– Да, господин Плассек, саму по себе мысль о бесплатном я нахожу очень хорошей, правда, немного наивной и далекой от реальности, но хорошей, а эти молодые люди еще полны идеализма. Но оборотная сторона та, что это, естественно, притягивает к себе и проблемные случаи, которые приходится потом расхлебывать нам здесь, на месте: это нищие, алкоголики, бродяги, ну, вы сами знаете.
– Да, я знаю.
– А район здесь просто не подходящий для этого.
– А где же был бы для этого подходящий район? – заинтересованно спросил я.
– Где-нибудь подальше, на окраине.
– Самое лучшее – вообще за границами страны, не правда ли? – заметил я.
– Это вы сами сказали, – ответил он. И громко рассмеялся.
Я поблагодарил его за содержательную беседу.
– Еще один вопрос, господин… э-э…
– Плассек.
– Господин Плассек, верно. Скажите, это интервью выйдет в приложении для гурманов или в разделе экономики?
До сих пор я обходился без существенной лжи, теперь мне приходилось быть особенно внимательным.
– Гурманы, экономика, возможно также, городская жизнь. Я пока не могу вам сказать с уверенностью, это определяет в конечном счете главная редакция. Я лишь маленький внештатный сотрудник, – ответил я.
Я и Микеланджело
– Ну, что с твоей контрольной по французскому? – спросил я, испытывая угрызения совести.
– А что с ней должно быть?
В мануэлевской схеме ответа вопросом на вопрос мало что изменилось.
– Если по мне, то она должна быть легкой. Она была легкой? – спросил я.
– Да, совсем. Если бы я к ней готовился, я бы сейчас только досадовал на себя.
Это меня успокоило.
– Не хочешь сделать со мной этот репортаж? – спросил я.
Видимо, в моей фразе прозвучали нотки мольбы, потому что он сказал:
– Естественно, не могу же я бросить тебя в беде.

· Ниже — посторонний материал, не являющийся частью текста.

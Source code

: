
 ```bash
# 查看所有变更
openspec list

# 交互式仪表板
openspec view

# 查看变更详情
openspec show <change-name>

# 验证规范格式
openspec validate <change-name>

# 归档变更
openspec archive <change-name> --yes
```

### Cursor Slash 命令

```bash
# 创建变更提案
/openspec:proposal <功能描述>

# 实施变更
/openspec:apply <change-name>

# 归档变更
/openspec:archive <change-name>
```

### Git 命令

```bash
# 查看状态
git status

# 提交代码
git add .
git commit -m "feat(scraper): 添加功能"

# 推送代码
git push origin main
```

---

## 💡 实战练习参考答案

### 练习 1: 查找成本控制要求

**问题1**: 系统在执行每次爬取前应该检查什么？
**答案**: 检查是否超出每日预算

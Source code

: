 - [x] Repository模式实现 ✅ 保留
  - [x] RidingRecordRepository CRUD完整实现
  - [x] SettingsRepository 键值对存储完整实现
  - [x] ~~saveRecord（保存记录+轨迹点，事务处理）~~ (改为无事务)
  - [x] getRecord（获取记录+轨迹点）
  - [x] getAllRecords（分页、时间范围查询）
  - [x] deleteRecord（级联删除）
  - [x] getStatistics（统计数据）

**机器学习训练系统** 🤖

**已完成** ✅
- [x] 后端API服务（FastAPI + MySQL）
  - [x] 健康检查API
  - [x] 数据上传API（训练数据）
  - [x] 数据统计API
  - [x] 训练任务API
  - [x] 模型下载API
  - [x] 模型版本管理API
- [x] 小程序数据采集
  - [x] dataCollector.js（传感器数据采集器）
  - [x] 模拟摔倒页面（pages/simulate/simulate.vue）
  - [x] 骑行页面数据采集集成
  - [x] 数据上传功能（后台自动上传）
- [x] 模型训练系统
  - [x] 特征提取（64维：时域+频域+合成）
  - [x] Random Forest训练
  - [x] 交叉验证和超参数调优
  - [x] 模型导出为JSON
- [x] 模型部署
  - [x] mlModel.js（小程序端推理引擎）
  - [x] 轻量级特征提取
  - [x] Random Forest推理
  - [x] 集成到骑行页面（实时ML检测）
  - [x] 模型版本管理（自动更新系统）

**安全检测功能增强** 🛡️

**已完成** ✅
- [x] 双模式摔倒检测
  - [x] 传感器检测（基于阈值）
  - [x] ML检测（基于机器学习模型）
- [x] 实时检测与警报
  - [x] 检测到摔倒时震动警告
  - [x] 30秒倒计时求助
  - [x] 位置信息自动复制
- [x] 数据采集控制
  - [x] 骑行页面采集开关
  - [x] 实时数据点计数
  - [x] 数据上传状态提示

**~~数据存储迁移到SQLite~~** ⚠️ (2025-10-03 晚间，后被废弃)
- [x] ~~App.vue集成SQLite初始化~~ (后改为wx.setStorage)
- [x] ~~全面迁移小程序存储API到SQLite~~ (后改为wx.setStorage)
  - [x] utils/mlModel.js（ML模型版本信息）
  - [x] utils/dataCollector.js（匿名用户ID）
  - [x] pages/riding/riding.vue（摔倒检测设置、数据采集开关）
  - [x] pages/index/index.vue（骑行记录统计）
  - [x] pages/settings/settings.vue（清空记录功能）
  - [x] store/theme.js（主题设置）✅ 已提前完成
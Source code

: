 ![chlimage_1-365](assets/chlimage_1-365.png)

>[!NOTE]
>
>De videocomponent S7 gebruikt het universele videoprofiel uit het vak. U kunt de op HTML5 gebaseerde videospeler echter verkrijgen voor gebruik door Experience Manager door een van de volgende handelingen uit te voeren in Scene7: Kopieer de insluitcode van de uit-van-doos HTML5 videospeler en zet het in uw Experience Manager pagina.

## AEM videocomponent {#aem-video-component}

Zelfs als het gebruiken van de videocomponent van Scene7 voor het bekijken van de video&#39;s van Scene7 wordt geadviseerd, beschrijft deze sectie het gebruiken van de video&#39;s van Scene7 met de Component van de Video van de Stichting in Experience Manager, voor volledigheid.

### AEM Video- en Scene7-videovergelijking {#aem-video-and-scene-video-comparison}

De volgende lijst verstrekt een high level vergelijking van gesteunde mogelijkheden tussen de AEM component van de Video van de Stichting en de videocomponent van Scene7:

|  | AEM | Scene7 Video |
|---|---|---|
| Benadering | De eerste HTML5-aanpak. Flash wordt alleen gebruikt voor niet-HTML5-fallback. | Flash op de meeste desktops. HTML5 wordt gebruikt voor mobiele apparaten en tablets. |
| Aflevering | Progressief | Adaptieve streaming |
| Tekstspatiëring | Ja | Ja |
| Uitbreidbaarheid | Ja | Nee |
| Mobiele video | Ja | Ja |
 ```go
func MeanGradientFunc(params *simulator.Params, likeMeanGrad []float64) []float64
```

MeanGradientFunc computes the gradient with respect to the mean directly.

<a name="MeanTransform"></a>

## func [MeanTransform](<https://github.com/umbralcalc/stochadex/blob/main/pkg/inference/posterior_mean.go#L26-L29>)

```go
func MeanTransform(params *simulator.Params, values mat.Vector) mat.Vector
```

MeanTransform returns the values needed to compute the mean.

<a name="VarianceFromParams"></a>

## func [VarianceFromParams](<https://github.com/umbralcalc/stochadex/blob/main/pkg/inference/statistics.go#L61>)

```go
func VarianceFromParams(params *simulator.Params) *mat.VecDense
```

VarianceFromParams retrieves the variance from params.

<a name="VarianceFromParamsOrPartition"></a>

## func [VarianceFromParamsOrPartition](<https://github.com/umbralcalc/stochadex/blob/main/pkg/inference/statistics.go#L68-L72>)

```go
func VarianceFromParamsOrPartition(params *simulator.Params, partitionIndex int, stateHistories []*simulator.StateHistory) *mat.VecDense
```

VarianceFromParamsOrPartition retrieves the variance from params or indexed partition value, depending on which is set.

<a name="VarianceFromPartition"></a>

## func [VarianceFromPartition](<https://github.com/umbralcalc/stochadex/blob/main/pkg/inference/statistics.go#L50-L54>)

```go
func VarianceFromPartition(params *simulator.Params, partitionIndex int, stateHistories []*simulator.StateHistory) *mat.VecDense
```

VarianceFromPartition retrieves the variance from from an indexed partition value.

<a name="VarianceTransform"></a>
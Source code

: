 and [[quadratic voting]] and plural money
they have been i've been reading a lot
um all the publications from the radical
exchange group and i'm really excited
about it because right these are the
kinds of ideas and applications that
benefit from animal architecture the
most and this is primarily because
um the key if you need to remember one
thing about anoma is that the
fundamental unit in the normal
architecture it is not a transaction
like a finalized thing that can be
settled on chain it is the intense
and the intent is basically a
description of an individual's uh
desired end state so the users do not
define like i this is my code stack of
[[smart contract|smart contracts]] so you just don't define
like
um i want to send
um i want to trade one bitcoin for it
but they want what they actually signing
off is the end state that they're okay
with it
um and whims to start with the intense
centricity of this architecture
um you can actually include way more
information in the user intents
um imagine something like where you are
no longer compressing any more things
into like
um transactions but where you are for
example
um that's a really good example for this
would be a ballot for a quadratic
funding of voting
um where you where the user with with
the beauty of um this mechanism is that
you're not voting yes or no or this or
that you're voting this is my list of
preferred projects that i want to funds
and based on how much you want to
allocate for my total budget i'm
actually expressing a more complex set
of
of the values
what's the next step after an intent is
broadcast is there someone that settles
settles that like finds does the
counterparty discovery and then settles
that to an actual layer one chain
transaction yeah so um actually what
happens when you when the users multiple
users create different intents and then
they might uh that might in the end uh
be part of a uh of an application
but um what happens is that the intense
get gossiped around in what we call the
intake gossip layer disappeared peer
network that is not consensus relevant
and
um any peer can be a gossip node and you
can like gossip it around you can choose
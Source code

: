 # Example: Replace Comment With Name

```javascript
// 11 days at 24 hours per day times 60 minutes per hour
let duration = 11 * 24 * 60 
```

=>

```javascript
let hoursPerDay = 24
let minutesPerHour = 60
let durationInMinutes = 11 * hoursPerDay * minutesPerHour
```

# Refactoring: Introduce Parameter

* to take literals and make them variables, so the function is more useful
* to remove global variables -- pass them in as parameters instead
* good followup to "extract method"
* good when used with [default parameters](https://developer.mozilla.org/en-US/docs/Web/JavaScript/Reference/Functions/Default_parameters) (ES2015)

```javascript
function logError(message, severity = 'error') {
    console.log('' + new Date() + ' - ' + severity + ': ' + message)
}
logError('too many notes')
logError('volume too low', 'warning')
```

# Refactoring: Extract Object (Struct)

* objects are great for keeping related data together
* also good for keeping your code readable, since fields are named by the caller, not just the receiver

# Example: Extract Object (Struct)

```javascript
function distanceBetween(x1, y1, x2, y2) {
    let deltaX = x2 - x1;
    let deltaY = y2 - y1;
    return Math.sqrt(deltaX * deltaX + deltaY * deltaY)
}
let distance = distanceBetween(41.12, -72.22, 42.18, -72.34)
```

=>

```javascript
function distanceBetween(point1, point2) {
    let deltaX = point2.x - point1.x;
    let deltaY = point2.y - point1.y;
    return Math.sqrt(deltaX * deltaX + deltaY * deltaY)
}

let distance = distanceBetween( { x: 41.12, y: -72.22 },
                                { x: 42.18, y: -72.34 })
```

Для него моя персона постоянно была главным социальным проектом, но я в принципе считал положительным то, что нынешние дети раньше времени учатся брать на себя хоть немного ответственности за своих отцов, дядьев или даже всего лишь старых друзей их матерей.
В журналистском переложении фактического на языковое мы с ним были, как показала практика, уже слаженной командой. Он зачитывал мне из своего блокнота длинные версии своих разведданных, в которых он любил выходить из берегов и растекаться мыслию по древу, а я делал из них короткие фразы без лишних завитушек. Например:
– Это была женщина, уже пожилая, на мой взгляд, где-то между пятьюдесятью и восьмьюдесятью…
– Не мог бы ты выставить пределы немного поуже?
– О’кей, тогда ей где-то между шестьюдесятью и восемьюдесятью, у нее были такие седые короткие волосы и красные очки, они были круглые, то есть круглые красные очки, вообще-то, красно-черные, и она сказала, что она как-то сама делала украшения, ну, там, кольца и ожерелья, модные украшения, короче. Она мне показала цепь, или ожерелье, или бусы, что-то такое, вообще-то, и красивое, такое серое или серебряное, с кругами и кольцами. И эти украшения она раньше продавала, у нее даже был собственный магазин, в Нойбаугассе, и она хорошо зарабатывала на этом, потому что люди охотно покупали их: им это нравилось, потому что не так дорого, как настоящие украшения, как золото, например. Но магазин она потом закрыла, поскольку состарилась и больше не хотела. И у нее осталось много украшений. И теперь она приходит дважды в неделю или трижды, я не могу разобрать, то ли у меня тут написано два, то ли три раза, неважно, и вот, она идет в Подарочный центр и всегда приносит пару колец и ожерелий собственного изготовления. И когда она приходит в очередной раз и у нее не остается колец и ожерелий, потому что их кто-то забрал, она радуется, ведь теперь, наверное, кто-то носит ее украшения, и этого ей достаточно, деньги за это ей больше не нужны.
После моей обработки из всего амбициозного описания Мануэля в репортаж шла лишь пара стройных фраз, в данном случае: «Одна женщина лет семидесяти, с короткими волосами и в красных очках, раз в несколько дней приносит сюда модельные украшения собственной работы. До недавнего времени она держала процветающий магазин в Нойбаугассе. Сегодня она позволяет себе личную роскошь раздаривать свои кольца и ожерелья. «Меня всегда радует, когда я прихожу – а от моих украшений уже ничего не осталось. Тогда я знаю, что их теперь кто-то носит, и у меня от этого просто поднимается настроение», – рассказывает она».